We want to open that visibility to the IT side of the house, and hopefully even bring those worlds together.

What are the major pains of IT Ops and how Rocana helps them to solve this pains?

Ops is really a combination of both horizontal and vertically focused groups. Some teams are tasked with building and/or running a complete vertical service like an airline check-in and boarding pass management system. Other teams are focused on providing horizontal services such as data center infrastructure with limited knowledge or visibility into what those tens of thousands of boxes do.

Let’s say customers can’t check-in and get their boarding passes on their mobile devices. The application ops team finds that a subset of application servers keep losing connections to database servers holding reservations, but there’s no reason why, and nothing has changed. Meanwhile, the networking team may be swapping out some bad optics in a switch that has been flaky thinking that traffic is being properly routed over another link. Connecting these two dots within a large organization can be maddeningly time consuming - if it even happens at all - leading to some of the high profile outages we see in the news.

Our focus is really on providing a shared view over all systems under management. Each team still has their focused view on their part of the infrastructure in Rocana Ops, but in this example, the application ops team could also trace the failing connections through to link state changes on switches and correlate that with traffic changes in network flow patterns.

Could you describe Rocana’s main architecture?

Following the data flow through Rocana Ops, data is first collected by one of the included data collection methods. These include native syslog, file and directory tailing, netflow and IPFIX, Windows event log, application and host metrics collection, and native APIs for popular programming languages, as well as REST.

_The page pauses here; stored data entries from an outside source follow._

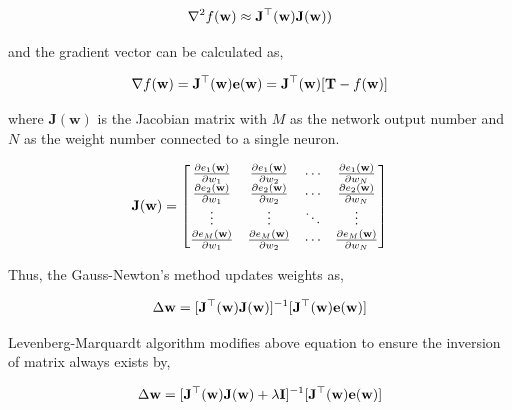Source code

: \documentclass[procedia]{easychair}
\begin{document}
\begin{equation}
    \nabla ^ 2 f( \mathbf{w} ) \approx \mathbf{J} ^ \top ( \mathbf{w} ) \mathbf{J} ( \mathbf{w} ) ) \notag
\end{equation}

and the gradient vector can be calculated as,

\begin{equation}
    \nabla f( \mathbf{w} ) = \mathbf{J} ^ \top ( \mathbf{w} ) \mathbf{e} ( \mathbf{w} ) = \mathbf{J} ^ \top ( \mathbf{w} ) [ \mathbf{T} - f( \mathbf{w} ) ] \notag
\end{equation}

where $\mathbf{J}( \mathbf{w} )$ is the Jacobian matrix with $M$ as the network output number and $N$ as the weight number connected to a single neuron.

\begin{equation}
    \mathbf{J}( \mathbf{w} ) =
    \begin{bmatrix}
        \frac{ \partial e_1( \mathbf{w} ) }{ \partial w_1 } & \frac{ \partial e_1( \mathbf{w} ) }{ \partial w_2 } & \cdots & \frac{ \partial e_1( \mathbf{w} ) }{ \partial w_N } \\
        \frac{ \partial e_2( \mathbf{w} ) }{ \partial w_1 } & \frac{ \partial e_2( \mathbf{w} ) }{ \partial w_2 } & \cdots & \frac{ \partial e_2( \mathbf{w} ) }{ \partial w_N } \\
        \vdots & \vdots & \ddots & \vdots \\
        \frac{ \partial e_M( \mathbf{w} ) }{ \partial w_1 } & \frac{ \partial e_M( \mathbf{w} ) }{ \partial w_2 } & \cdots & \frac{ \partial e_M( \mathbf{w} ) }{ \partial w_N }
    \end{bmatrix} \notag
\end{equation}

Thus, the Gauss-Newton’s method updates weights as,

\begin{equation}
    \Delta \mathbf{w} = [ \mathbf{J} ^ \top ( \mathbf{w} ) \mathbf{J} ( \mathbf{w} ) ] ^ {-1} [ \mathbf{J} ^ \top ( \mathbf{w} ) \mathbf{e} ( \mathbf{w} ) ] \notag
\end{equation}

Levenberg-Marquardt algorithm modifies above equation to ensure the inversion of matrix always exists by,

\begin{equation}
    \Delta \mathbf{w} = [ \mathbf{J} ^ \top ( \mathbf{w} ) \mathbf{J} ( \mathbf{w} ) + \lambda \mathbf{I} ] ^ {-1} [ \mathbf{J} ^ \top ( \mathbf{w} ) \mathbf{e} ( \mathbf{w} ) ] \notag
\end{equation}
\end{document}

As data is collected, basic parsing is performed turning all data into semi-structured events that can be easily correlated regardless of their source. These events flow into an event data bus forming a real-time stream of the cleansed, normalized events. All of the customer-configurable and extensible transformation, model building and application (for features like anomaly detection), complex event processing, triggering, alerting, and other data services are real time stream-oriented services.

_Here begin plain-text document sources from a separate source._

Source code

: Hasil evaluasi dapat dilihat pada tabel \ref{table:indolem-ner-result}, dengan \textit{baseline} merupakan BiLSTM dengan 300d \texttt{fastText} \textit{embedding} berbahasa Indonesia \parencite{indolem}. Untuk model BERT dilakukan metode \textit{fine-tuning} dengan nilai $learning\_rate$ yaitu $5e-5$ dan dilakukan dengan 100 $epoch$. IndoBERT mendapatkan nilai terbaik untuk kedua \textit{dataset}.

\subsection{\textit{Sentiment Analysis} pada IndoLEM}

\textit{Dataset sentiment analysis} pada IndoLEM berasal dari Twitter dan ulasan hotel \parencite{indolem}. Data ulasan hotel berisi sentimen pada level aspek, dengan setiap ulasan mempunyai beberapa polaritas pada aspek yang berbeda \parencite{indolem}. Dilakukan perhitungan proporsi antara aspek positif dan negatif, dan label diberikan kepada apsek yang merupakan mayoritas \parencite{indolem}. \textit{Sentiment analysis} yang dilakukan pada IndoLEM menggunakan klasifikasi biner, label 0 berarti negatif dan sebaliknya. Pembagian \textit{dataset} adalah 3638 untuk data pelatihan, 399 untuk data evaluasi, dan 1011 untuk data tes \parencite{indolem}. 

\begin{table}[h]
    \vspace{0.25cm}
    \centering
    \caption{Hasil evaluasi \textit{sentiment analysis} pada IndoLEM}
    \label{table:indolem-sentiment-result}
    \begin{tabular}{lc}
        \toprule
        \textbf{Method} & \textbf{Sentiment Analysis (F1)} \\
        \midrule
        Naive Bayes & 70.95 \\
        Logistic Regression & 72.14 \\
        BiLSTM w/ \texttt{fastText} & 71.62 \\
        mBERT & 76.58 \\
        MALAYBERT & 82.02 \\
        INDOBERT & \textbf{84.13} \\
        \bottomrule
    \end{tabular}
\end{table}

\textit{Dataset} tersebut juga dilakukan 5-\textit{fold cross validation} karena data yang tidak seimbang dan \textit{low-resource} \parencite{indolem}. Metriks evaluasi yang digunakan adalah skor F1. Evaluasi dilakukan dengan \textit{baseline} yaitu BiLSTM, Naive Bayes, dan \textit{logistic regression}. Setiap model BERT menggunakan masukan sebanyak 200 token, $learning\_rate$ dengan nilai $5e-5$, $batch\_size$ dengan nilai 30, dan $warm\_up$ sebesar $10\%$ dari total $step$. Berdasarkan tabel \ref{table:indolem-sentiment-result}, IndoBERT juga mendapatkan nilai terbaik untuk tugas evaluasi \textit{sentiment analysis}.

Rocana's General Architecture (Courtesy of Rocana)

A number of representations of the data are stored in highly optimized data systems for natural language search, query, analysis, and visualization in the Rocana Ops application. Under the hood, Rocana Ops is built on top of a number of popular open source systems, in open formats, that may be used for other applications and systems making lock-in a non-issue for customers.

Every part of Rocana’s architecture - but notably the collection, processing, storage, and query systems - is a parallelized, scale-out system, with no single point of failure.

What are the basic or general requirements needed for a typical Rocana deployment?

Rocana Ops is really designed for large deployments as mentioned earlier - 10s to 100s of terabytes per day.

Typically customers start with a half-rack (10) of 2 x 8+ core CPUs, 12 x 4 or 8TB SATA II drives, 128 to 256GB RAM, and a 10Gb network (typical models are the HP DL380 G9 or Dell R730xd) or the cloud-equivalent (Amazon d2.4xl or 8xl) for the data warehouse nodes.

A deployment this size easily handles in excess of a few terabytes per day of data coming into the system from tens to hundreds of thousands of sources.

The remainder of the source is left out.